(Beginning of Data section)
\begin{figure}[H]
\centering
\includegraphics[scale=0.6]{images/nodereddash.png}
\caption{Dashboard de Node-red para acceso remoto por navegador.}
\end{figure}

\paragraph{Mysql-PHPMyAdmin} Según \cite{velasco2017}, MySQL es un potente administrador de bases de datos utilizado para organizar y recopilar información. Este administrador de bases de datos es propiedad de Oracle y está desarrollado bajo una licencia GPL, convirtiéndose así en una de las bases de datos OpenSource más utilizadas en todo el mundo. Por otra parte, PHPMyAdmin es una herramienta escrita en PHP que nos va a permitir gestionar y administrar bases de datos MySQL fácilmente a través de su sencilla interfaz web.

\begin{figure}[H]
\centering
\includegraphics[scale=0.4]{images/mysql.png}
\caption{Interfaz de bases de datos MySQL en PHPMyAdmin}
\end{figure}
(End of Data section)
(Beginning of Data section)
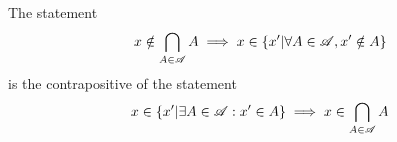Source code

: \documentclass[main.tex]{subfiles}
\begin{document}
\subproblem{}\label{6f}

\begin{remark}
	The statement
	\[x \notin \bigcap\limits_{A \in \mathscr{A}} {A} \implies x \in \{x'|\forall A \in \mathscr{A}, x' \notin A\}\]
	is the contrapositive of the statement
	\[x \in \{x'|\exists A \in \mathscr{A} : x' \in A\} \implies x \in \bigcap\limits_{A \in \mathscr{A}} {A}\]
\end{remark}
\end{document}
(End of Data section)
(Beginning of Data section)
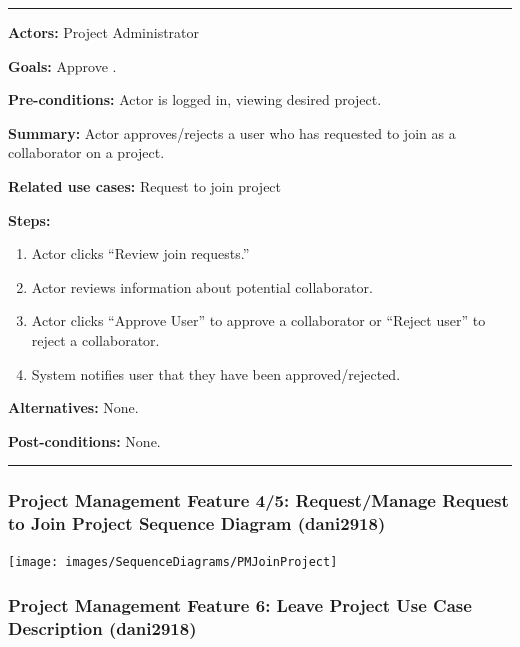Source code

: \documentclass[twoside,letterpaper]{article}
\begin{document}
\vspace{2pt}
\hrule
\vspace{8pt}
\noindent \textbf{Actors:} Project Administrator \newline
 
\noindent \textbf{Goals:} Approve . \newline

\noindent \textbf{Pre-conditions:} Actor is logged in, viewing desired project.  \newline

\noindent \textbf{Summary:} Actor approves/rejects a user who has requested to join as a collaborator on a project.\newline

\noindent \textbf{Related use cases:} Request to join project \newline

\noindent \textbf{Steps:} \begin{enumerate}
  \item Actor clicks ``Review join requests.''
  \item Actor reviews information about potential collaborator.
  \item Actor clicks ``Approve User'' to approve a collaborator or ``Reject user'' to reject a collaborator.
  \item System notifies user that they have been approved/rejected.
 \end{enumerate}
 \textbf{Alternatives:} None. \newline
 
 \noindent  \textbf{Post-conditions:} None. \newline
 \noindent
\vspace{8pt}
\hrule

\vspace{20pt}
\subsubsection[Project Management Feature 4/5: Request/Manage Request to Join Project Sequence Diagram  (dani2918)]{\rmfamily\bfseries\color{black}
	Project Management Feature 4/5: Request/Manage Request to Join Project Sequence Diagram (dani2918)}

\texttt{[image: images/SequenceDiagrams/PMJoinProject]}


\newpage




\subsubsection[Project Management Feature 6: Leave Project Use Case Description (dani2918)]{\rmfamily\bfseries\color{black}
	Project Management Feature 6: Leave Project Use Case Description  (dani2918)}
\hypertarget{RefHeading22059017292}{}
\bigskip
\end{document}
(End of Data section)
[What is needed] Check the data above line by line for the word "subsubsection". State only how many lines contain it.

[Result] 2